Sanchez was sentenced 1.5 years in prison on an endangerment charge and five years probation to be served after his prison term. He was given two five-year terms of probation on two separate counts of aggravated assault but the terms will b we served concurrently (at the same time.)
Sanchez is also forbidden from operating a vehicle ever again, as well as consuming any type of alcohol or drugs. Sanchez appeared in front of Graham County Superior Court Judge Michael D. Peterson, where he presented a plea agreement and pleaded guilty to two charges of aggravated assault – Class-3 felonies – endangerment – a Class-6 felony – and DUI to the slightest degree – a Class-1 misdemeanor.
Sanchez was remorseful and told Peterson that he wanted to seek restitution with the victim’s family. Having been attending therapy, Sanchez said that his therapists told him to ask the family if he could make for restitution for the individual he hurt.
“I was at the wrong place at the wrong time, with the wrong person,” Sanchez said. “I’m very very sorry for what happened. I wish I could turn things around and make things right but I can’t. I hate myself for what happened.”
Judge Peterson told the court that the Green family wrote a letter seeking no restitution from Sanchez, and only wished that he never operate a vehicle ever again.
“Rarely have I received rhetoric more gracious,” Peterson said. “If you read this letter, these people have forgiven you already Mr. Sanchez. They must be extraordinary people.”
Peterson told the court that he factored multiple aspects into the reasoning behind his verdict. Sanchez’s age, lack of criminal history, lack of drinking and voluntary attendance of therapy played major parts in Peterson’s verdict.

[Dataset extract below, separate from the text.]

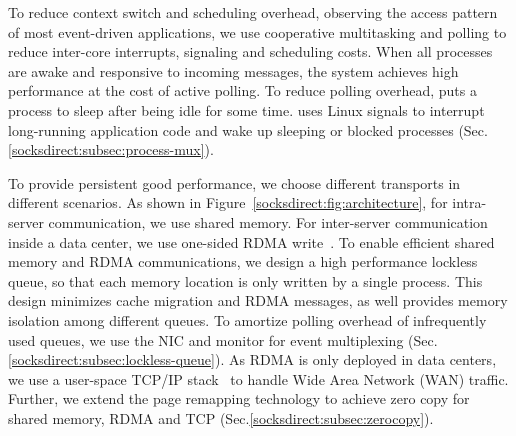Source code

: To reduce context switch and scheduling overhead, observing the access pattern of most event-driven applications, we use cooperative multitasking and polling to reduce inter-core interrupts, signaling and scheduling costs. When all processes are awake and responsive to incoming messages, the system achieves high performance at the cost of active polling. To reduce polling overhead, \sys puts a process to sleep after being idle for some time. \sys uses Linux signals to interrupt long-running application code and wake up sleeping or blocked processes (Sec.\ref{socksdirect:subsec:process-mux}). 

 To provide persistent good performance, we choose different transports in different scenarios. As shown in Figure~\ref{socksdirect:fig:architecture}, for intra-server communication, we use shared memory. For inter-server communication inside a data center, we use one-sided RDMA write~\cite{mitchell2013using,kaminsky2016design}. To enable efficient shared memory and RDMA communications, we design a high performance lockless queue, so that each memory location is only written by a single process. This design minimizes cache migration and RDMA messages, as well provides memory isolation among different queues. To amortize polling overhead of infrequently used queues, we use the NIC and monitor for event multiplexing (Sec.\ref{socksdirect:subsec:lockless-queue}). As RDMA is only deployed in data centers, we use a user-space TCP/IP stack~\cite{dunkels2001design} to handle Wide Area Network (WAN) traffic. Further, we extend the page remapping technology to achieve zero copy for shared memory, RDMA and TCP (Sec.\ref{socksdirect:subsec:zerocopy}).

Max Green, 85, and his wife, Nathalene, had just finished enjoying the annual Pima Heritage Days dinner at the Pima School District cafeteria and were on their way back to their car at about 7:20 p.m. when tragedy hit. Sanchez, who was driving impaired from drinking, and a stroke earlier in the year, plowed into the couple as they were in a crosswalk at the intersection of Main Street and 200 South. Rudy Sanchez’s choices on the fateful night of April 22, 2016 caused the death of Max Green, who suffered multiple broken bones, as well as a fractured neck.

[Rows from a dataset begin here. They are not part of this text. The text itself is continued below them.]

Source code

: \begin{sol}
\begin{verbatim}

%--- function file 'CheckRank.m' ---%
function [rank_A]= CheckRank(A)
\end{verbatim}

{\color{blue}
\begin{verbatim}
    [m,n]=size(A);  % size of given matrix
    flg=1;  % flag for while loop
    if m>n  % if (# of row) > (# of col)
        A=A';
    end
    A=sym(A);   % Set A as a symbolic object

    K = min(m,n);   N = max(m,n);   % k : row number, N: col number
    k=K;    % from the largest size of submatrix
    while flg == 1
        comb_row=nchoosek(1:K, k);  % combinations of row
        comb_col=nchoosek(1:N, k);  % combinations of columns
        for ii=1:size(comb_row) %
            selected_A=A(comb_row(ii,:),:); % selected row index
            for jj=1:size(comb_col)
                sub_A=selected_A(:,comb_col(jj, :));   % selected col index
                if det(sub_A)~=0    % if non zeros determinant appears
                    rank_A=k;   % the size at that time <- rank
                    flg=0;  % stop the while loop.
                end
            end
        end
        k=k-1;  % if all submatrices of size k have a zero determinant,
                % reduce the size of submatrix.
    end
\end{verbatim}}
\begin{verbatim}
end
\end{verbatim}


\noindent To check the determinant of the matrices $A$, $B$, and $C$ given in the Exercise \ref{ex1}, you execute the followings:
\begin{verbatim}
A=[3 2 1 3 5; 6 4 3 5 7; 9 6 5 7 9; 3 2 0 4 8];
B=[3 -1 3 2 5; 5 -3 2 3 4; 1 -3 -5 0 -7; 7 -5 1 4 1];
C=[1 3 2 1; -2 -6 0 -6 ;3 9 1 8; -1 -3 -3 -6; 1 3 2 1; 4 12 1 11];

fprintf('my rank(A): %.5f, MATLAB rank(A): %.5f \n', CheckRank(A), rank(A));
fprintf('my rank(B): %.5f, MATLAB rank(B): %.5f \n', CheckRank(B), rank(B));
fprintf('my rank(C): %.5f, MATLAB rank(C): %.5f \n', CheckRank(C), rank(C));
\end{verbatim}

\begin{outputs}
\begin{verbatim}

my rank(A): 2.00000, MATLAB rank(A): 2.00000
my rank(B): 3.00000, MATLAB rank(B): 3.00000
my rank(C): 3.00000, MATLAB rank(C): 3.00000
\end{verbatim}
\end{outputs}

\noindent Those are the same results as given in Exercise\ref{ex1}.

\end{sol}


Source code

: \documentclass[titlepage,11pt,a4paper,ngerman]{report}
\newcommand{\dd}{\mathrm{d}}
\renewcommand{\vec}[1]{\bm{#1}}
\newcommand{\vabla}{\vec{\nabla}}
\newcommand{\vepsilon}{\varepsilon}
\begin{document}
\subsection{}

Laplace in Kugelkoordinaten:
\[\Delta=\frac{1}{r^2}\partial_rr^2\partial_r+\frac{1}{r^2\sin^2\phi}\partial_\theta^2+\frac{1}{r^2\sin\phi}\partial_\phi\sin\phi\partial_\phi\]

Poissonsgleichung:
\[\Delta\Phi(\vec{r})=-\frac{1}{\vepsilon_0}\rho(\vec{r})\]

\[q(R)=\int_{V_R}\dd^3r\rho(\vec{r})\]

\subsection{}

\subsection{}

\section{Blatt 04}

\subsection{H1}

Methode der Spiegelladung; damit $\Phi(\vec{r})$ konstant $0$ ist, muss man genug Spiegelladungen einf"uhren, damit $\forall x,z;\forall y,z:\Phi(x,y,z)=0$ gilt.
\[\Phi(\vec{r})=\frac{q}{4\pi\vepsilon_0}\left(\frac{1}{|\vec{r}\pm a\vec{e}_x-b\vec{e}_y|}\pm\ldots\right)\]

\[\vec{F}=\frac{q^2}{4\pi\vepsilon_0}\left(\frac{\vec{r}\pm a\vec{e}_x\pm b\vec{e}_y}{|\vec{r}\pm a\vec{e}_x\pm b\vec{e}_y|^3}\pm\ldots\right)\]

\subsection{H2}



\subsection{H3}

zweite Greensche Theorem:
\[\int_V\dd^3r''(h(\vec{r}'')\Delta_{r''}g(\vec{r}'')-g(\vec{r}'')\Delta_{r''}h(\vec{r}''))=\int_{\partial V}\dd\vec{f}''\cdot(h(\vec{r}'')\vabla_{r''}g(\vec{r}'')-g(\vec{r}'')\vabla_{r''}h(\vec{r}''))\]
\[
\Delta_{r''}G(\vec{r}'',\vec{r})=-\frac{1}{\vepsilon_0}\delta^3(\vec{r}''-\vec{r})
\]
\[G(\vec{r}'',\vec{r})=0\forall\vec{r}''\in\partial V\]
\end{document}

Max was then flown to Banner-University Medical Center Tucson, where he was hooked to a ventilator due to his neck injury. While on the ventilator, Max caught pneumonia and died, which led Graham County Medial Examiner Bart Carter to conclude that Max died due to complications that arose from the initial collision. However, the doctor who signed Max’s death certificate did not see it the same way and listed his death as due to natural causes.

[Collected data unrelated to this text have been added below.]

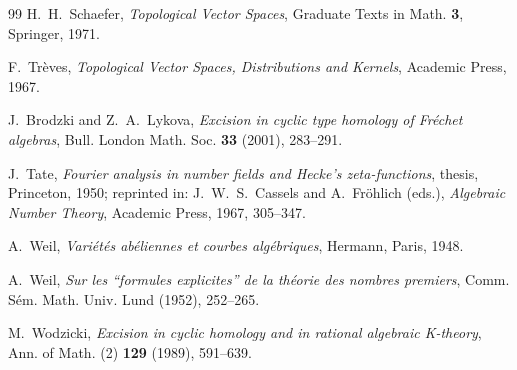 \documentclass[11pt]{amsart}
\theoremstyle{definition}
\theoremstyle{remark}
\begin{document}
\begin{thebibliography}{99}
H.~H.~Schaefer, \emph{Topological Vector Spaces}, Graduate Texts in Math.
\textbf{3}, Springer, 1971.

F.~Tr\`eves, \emph{Topological Vector Spaces, Distributions and Kernels},
Academic Press, 1967.

J.~Brodzki and Z.~A.~Lykova, \emph{Excision in cyclic type homology of
Fr\'echet algebras}, Bull. London Math. Soc. \textbf{33} (2001), 283--291.

J.~Tate, \emph{Fourier analysis in number fields and Hecke's zeta-functions},
thesis, Princeton, 1950; reprinted in: J.~W.~S.~Cassels and A.~Fr\"ohlich
(eds.), \emph{Algebraic Number Theory}, Academic Press, 1967, 305--347.

A.~Weil, \emph{Vari\'et\'es ab\'eliennes et courbes alg\'ebriques}, Hermann,
Paris, 1948.

A.~Weil, \emph{Sur les ``formules explicites'' de la th\'eorie des nombres
premiers}, Comm. S\'em. Math. Univ. Lund (1952), 252--265.

M.~Wodzicki, \emph{Excision in cyclic homology and in rational algebraic
K-theory}, Ann. of Math. (2) \textbf{129} (1989), 591--639.

\end{thebibliography}
\end{document}
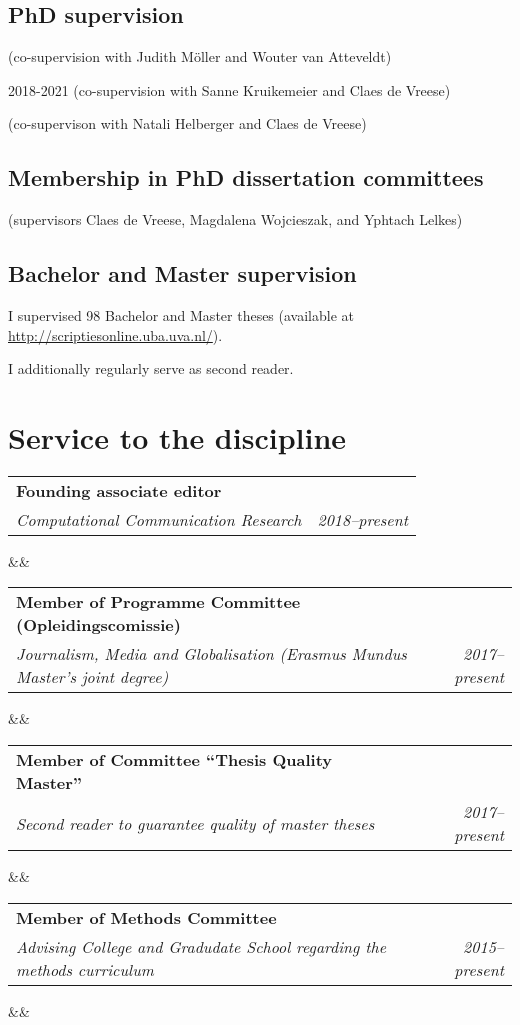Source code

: \documentclass[11pt,a4paper,sans]{moderncv}
\makeatletter
\renewcommand*{\cventry}[7][.25em]{
	\begin{tabular*}{\textwidth}{p{13cm}@{\extracolsep{\fill}}r}%
		{\bfseries #4} & {\bfseries #5} \\%
		{\itshape #3\ifthenelse{\equal{#6}{}}{}{, #6}} & {\itshape #2}\\%
	\end{tabular*}%
	\ifx&#7&%
	\else{\\\vbox{\small#7}}\fi%
        \par\addvspace{#1}}
\makeatother
\begin{document}
\subsection{PhD supervision}
(co-supervision with Judith M\"oller and Wouter van Atteveldt) \newline

 {2018-2021}
(co-supervision with Sanne Kruikemeier and Claes de Vreese) \newline

(co-supervison with Natali Helberger and Claes de Vreese) \newline

\subsection{Membership in PhD dissertation committees}
(supervisors Claes de Vreese, Magdalena Wojcieszak, and Yphtach Lelkes) \newline

\subsection{Bachelor and Master supervision}
I supervised 98 Bachelor and Master theses (available at \url{http://scriptiesonline.uba.uva.nl/}). 

I additionally regularly serve as second reader.



\section{Service to the discipline}
\cventry{2018--present}{Computational Communication Research}{Founding associate editor}{}{}{}

\cventry{2017--present}{Journalism, Media and Globalisation (Erasmus Mundus Master's joint degree)}{Member of Programme Committee (Opleidingscomissie)}{}{}{}

\cventry{2017--present}{Second reader to guarantee quality of master theses}{Member of Committee ``Thesis Quality Master''}{}{}{}

\cventry{2015--present}{Advising College and Gradudate School regarding the methods curriculum}{Member of Methods Committee}{}{}{}
\end{document}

Sanchez was initially charged with negligent homicide as well as multiple charges of aggravated assault, endangerment, DUI and open container of liquor in a vehicle in Pima Justice Court. The complaint was dismissed March 20 by the town prosecutor, however, and refiled in Graham County Superior Court on March 22, only this time there was no charge of negligent homicide. While Dr. Carter, who is a relative of Max Green, listed the crash as contributing to the death since the official death certificate listed the death as due to natural causes it was not possible to charge Sanchez with homicide.
Jon Johnson contributed to this article.